ACTIVITY:
Below are records; copy every line in them that holds the word "theta".

DATA IN THIS EXERCISE:
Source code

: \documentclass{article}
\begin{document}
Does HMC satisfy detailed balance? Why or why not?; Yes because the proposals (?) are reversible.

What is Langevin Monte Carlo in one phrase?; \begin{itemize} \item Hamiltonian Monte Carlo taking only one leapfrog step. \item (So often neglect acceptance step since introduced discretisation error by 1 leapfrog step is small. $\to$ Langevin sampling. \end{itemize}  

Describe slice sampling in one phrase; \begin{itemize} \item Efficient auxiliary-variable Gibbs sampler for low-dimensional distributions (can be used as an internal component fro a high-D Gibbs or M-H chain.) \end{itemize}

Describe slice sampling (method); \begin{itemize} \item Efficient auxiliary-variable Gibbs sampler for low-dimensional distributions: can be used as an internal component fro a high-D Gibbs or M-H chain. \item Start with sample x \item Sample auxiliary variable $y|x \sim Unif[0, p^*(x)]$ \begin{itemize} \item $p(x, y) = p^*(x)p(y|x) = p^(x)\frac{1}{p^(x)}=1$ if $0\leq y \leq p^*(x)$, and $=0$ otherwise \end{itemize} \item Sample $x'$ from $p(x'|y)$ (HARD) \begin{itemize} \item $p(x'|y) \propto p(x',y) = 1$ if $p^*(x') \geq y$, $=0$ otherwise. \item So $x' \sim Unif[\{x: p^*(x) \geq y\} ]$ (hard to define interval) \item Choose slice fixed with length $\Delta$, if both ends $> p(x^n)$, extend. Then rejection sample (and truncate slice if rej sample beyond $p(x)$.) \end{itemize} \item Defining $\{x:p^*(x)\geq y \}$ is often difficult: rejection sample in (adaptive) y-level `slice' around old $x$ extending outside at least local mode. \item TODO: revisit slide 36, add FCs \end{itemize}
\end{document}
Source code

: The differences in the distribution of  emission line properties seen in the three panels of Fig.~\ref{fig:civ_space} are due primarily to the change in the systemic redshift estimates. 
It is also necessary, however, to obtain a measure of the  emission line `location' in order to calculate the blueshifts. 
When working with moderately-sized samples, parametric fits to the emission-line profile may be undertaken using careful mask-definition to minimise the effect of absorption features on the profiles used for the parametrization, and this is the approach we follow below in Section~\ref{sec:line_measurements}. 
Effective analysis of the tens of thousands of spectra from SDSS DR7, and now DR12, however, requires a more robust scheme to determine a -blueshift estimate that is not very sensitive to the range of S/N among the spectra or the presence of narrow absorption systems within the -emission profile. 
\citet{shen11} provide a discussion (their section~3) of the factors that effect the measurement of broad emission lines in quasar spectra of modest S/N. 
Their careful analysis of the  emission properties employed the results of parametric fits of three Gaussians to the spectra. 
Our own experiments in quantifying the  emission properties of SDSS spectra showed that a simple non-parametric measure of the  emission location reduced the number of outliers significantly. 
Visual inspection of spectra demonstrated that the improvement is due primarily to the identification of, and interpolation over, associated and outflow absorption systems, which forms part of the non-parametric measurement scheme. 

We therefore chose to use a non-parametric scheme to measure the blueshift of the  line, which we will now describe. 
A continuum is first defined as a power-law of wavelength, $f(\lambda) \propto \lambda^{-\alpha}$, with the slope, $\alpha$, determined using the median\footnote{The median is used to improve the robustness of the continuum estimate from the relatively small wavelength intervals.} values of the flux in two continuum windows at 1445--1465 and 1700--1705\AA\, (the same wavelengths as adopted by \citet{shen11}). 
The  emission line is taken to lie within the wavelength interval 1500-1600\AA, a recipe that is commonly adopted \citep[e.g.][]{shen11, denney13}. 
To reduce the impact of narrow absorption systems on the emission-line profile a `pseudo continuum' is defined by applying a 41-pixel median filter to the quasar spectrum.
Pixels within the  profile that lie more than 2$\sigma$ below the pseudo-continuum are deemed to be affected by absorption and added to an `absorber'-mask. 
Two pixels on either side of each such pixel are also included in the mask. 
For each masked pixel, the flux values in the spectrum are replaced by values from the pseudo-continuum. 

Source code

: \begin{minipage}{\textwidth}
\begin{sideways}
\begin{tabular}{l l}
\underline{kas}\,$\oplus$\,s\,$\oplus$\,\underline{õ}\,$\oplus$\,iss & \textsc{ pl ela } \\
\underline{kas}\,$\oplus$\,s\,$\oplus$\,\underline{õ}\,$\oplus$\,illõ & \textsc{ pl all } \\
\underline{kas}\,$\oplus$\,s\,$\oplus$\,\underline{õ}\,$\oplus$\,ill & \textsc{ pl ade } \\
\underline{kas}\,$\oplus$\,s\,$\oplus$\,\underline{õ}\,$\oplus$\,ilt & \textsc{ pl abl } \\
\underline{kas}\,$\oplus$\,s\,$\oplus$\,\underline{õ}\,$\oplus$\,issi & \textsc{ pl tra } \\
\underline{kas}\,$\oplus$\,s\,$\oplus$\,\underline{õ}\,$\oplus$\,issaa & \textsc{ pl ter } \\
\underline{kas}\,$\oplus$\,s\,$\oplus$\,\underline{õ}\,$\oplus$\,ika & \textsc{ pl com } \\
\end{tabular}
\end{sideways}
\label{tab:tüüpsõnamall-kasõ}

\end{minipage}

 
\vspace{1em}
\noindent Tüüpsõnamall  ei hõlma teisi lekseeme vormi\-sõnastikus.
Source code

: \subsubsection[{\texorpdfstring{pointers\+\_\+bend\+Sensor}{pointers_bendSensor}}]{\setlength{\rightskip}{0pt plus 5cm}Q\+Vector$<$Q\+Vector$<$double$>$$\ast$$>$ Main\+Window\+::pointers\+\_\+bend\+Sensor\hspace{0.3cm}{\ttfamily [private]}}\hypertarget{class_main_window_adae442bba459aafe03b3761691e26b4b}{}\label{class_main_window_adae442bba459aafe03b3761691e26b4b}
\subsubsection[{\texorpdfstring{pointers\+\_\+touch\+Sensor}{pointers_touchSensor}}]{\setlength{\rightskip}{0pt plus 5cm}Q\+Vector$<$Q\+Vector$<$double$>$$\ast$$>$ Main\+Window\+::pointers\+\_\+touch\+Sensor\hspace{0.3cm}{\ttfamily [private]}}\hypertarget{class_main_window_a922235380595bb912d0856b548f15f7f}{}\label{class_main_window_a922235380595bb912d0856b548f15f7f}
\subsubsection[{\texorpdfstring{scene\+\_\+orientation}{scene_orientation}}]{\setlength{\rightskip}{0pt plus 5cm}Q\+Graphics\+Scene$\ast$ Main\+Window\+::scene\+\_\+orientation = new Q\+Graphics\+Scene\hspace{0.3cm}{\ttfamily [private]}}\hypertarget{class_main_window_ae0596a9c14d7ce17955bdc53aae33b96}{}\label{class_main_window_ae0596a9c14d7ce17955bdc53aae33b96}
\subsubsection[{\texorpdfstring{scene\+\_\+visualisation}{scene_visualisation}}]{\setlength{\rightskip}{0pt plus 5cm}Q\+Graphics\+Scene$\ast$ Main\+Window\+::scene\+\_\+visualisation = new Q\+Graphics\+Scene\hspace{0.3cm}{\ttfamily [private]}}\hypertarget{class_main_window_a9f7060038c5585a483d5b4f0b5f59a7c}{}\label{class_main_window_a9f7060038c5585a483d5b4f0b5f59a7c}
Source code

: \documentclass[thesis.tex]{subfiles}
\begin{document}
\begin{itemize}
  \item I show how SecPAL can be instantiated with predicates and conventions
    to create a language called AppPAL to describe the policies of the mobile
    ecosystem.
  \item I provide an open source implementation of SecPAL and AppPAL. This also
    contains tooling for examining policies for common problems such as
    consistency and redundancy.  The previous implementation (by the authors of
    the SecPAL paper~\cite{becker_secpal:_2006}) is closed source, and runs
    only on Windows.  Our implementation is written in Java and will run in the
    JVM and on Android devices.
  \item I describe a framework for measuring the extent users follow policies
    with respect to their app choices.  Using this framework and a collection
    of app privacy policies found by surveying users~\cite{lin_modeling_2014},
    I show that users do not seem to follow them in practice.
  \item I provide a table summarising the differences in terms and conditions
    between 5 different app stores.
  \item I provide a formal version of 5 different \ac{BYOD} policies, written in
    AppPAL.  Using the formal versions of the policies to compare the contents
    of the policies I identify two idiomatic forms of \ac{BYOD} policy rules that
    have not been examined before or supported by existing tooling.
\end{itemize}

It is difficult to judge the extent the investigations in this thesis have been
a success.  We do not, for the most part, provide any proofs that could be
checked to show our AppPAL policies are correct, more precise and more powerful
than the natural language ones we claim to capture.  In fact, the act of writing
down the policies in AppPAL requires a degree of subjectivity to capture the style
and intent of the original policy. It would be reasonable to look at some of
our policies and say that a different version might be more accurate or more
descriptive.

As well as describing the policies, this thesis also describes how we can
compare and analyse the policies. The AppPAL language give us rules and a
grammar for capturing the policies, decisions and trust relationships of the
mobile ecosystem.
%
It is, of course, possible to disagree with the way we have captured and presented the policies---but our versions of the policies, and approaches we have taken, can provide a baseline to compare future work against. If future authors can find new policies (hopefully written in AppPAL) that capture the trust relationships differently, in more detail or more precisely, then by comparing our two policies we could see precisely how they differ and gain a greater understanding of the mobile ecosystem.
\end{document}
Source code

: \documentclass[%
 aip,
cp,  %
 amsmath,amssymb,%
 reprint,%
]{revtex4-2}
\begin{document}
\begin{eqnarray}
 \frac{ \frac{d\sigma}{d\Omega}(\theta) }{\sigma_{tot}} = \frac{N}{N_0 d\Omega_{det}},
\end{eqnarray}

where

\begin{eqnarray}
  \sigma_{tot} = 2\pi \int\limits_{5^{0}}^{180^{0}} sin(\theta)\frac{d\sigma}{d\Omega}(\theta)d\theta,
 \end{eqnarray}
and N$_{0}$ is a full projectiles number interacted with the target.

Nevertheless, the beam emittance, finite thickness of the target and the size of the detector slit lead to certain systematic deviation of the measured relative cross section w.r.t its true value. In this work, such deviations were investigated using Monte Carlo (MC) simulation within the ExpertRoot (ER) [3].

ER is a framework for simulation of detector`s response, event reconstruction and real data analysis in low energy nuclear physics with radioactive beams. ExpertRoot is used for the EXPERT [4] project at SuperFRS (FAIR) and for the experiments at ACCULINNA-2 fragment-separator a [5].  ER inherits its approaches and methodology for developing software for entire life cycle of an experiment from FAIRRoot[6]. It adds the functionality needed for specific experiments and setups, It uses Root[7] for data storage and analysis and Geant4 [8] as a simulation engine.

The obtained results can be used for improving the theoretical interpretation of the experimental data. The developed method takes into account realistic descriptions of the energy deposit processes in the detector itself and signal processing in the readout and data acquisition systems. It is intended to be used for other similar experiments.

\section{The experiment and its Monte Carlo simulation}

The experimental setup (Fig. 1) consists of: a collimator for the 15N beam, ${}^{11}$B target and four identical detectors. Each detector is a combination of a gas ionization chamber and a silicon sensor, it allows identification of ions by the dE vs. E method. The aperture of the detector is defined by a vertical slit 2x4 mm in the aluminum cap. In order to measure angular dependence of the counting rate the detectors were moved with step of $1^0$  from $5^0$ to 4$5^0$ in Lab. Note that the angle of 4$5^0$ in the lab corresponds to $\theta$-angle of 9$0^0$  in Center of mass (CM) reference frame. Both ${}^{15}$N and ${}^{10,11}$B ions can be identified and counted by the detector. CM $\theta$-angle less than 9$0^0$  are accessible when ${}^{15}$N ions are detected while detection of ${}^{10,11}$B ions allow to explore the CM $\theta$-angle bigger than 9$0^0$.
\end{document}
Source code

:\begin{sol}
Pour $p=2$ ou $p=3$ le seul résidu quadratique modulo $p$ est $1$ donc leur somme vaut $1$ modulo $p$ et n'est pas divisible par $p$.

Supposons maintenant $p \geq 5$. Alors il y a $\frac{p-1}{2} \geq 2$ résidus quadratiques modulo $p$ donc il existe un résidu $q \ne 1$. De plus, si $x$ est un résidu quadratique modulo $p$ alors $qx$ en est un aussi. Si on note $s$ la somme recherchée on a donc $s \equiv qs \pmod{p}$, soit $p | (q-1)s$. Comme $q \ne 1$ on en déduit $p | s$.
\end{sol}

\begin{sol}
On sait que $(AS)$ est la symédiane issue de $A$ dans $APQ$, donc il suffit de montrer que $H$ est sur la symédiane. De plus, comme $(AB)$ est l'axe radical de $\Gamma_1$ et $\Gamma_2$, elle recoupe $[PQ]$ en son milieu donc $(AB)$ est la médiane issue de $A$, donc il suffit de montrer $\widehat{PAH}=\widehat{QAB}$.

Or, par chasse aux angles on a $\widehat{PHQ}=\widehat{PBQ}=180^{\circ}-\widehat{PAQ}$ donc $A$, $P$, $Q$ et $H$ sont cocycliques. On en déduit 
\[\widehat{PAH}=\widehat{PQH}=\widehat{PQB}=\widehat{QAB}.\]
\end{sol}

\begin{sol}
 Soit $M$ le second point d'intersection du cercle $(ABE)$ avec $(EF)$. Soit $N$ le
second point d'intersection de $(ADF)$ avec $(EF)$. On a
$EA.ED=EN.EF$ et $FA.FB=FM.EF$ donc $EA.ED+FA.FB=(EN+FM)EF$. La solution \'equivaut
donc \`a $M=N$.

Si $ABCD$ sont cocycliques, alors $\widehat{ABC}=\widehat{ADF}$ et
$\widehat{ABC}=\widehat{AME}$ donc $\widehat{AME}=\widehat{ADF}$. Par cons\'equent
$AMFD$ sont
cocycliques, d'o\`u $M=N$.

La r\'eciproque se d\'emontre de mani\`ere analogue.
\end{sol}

SOLUTION TO THE EXERCISE:
 \frac{ \frac{d\sigma}{d\Omega}(\theta) }{\sigma_{tot}} = \frac{N}{N_0 d\Omega_{det}},
  \sigma_{tot} = 2\pi \int\limits_{5^{0}}^{180^{0}} sin(\theta)\frac{d\sigma}{d\Omega}(\theta)d\theta,
The experimental setup (Fig. 1) consists of: a collimator for the 15N beam, ${}^{11}$B target and four identical detectors. Each detector is a combination of a gas ionization chamber and a silicon sensor, it allows identification of ions by the dE vs. E method. The aperture of the detector is defined by a vertical slit 2x4 mm in the aluminum cap. In order to measure angular dependence of the counting rate the detectors were moved with step of $1^0$  from $5^0$ to 4$5^0$ in Lab. Note that the angle of 4$5^0$ in the lab corresponds to $\theta$-angle of 9$0^0$  in Center of mass (CM) reference frame. Both ${}^{15}$N and ${}^{10,11}$B ions can be identified and counted by the detector. CM $\theta$-angle less than 9$0^0$  are accessible when ${}^{15}$N ions are detected while detection of ${}^{10,11}$B ions allow to explore the CM $\theta$-angle bigger than 9$0^0$.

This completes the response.